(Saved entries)
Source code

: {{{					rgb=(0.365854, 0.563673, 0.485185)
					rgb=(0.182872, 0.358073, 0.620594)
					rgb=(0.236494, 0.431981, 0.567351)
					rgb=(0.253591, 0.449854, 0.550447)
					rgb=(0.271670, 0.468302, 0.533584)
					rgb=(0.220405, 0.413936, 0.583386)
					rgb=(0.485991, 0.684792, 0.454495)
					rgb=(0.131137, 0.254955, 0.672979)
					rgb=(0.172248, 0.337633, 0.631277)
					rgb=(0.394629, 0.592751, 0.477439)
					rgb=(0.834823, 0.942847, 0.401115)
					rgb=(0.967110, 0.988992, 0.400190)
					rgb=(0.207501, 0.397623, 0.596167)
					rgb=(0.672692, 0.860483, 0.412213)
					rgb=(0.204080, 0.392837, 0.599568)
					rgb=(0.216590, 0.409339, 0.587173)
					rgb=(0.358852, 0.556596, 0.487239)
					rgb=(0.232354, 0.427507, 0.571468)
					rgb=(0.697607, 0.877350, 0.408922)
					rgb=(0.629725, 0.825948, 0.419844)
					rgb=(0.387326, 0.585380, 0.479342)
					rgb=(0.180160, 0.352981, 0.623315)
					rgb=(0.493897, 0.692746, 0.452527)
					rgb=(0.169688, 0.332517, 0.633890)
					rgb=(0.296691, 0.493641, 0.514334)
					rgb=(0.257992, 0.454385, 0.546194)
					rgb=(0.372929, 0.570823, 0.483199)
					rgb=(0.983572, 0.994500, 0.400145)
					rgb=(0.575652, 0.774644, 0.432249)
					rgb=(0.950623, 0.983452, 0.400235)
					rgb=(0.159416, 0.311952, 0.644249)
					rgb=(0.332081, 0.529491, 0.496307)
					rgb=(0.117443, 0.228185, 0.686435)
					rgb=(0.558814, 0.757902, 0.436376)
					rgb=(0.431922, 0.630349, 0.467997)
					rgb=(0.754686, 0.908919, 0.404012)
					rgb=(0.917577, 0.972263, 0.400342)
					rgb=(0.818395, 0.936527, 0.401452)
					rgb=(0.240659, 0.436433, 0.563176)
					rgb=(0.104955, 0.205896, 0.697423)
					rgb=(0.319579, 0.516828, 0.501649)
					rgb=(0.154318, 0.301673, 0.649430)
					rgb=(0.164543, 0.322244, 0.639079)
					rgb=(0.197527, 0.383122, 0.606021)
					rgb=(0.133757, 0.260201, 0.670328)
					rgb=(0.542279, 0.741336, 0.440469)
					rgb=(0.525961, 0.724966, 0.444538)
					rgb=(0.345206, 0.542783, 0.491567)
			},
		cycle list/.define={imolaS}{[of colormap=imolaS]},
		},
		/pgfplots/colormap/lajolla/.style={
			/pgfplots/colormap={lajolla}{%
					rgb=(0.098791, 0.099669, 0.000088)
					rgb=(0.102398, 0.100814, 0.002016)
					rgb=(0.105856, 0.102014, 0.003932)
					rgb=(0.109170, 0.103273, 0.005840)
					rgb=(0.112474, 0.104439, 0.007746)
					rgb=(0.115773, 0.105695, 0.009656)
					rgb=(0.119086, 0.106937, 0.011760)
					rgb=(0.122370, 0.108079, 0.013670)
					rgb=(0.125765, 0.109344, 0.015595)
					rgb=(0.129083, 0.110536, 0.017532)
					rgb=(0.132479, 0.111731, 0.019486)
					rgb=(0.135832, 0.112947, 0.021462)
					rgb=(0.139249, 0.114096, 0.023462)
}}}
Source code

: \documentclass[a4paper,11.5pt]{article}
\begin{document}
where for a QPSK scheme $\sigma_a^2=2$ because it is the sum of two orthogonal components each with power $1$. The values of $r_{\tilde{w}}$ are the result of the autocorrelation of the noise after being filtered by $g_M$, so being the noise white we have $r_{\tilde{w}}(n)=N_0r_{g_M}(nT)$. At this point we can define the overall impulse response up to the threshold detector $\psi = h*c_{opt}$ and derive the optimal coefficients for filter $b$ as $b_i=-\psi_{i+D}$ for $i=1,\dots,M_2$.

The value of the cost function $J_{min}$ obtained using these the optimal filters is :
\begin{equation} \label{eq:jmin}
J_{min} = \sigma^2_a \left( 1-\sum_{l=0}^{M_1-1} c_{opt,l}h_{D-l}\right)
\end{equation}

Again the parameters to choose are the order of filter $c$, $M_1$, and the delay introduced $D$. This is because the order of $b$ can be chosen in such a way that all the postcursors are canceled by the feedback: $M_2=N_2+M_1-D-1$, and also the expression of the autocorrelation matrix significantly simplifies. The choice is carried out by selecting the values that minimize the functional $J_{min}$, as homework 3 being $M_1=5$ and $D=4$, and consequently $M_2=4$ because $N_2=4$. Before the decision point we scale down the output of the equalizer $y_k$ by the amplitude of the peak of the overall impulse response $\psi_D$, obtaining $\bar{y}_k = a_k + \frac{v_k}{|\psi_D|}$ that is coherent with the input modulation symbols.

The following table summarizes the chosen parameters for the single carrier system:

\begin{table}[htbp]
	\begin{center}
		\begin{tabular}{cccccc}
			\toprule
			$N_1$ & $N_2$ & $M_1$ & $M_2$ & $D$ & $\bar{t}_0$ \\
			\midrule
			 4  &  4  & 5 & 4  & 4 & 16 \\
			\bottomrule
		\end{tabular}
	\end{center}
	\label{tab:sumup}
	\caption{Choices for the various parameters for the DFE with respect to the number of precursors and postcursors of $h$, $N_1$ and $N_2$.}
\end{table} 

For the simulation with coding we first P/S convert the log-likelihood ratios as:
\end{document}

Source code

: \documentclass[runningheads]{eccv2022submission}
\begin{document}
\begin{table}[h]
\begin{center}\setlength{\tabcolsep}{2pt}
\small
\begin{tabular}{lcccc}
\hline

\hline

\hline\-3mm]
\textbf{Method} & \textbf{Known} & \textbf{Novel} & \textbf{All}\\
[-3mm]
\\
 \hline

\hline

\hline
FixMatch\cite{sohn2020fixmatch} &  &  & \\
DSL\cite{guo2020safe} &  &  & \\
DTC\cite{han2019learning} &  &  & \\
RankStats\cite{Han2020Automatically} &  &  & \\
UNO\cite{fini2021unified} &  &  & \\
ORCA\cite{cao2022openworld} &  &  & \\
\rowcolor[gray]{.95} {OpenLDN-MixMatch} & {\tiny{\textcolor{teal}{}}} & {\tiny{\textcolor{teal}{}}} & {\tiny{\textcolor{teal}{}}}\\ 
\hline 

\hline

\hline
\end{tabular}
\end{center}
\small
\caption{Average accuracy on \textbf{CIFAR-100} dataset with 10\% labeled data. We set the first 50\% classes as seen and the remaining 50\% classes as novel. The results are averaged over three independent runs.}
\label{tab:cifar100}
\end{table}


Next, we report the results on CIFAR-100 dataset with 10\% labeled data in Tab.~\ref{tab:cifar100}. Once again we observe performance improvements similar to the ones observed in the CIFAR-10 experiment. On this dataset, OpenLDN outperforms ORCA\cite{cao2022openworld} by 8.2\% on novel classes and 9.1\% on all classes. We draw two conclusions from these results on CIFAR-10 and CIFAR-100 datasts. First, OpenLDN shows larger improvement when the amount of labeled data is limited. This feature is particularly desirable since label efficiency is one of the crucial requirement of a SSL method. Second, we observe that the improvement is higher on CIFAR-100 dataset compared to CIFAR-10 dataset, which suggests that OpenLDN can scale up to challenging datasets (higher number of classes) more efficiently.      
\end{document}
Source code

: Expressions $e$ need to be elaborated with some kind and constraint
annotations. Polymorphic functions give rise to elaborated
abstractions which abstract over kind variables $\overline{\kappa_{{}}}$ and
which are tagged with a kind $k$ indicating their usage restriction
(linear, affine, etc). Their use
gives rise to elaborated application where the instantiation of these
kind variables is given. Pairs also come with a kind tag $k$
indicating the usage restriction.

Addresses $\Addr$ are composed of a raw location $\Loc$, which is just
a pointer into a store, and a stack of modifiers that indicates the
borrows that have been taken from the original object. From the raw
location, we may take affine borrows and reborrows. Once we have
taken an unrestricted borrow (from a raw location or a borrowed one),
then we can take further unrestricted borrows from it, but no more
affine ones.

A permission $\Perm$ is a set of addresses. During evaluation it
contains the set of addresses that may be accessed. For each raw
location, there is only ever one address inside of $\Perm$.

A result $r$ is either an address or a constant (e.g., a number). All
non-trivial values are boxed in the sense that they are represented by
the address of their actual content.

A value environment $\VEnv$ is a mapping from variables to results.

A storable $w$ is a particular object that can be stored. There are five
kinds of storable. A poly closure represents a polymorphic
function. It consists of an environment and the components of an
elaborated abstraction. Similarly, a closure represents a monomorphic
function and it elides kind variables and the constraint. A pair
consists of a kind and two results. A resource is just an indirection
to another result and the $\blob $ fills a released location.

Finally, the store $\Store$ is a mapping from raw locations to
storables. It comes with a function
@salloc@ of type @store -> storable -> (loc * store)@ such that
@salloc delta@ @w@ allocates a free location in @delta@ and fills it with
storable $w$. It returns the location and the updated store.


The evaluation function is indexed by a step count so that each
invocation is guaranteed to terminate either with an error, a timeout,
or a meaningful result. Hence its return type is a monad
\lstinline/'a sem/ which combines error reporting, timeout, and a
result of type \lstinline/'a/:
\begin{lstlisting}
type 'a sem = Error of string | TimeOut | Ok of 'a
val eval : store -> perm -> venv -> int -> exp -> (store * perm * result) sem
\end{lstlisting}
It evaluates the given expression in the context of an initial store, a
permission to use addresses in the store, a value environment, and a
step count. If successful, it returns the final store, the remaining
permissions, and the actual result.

Work request: Using the entries, return every line where the word "environment" can be found.

Written solution:
A value environment $\VEnv$ is a mapping from variables to results.
function. It consists of an environment and the components of an
permission to use addresses in the store, a value environment, and a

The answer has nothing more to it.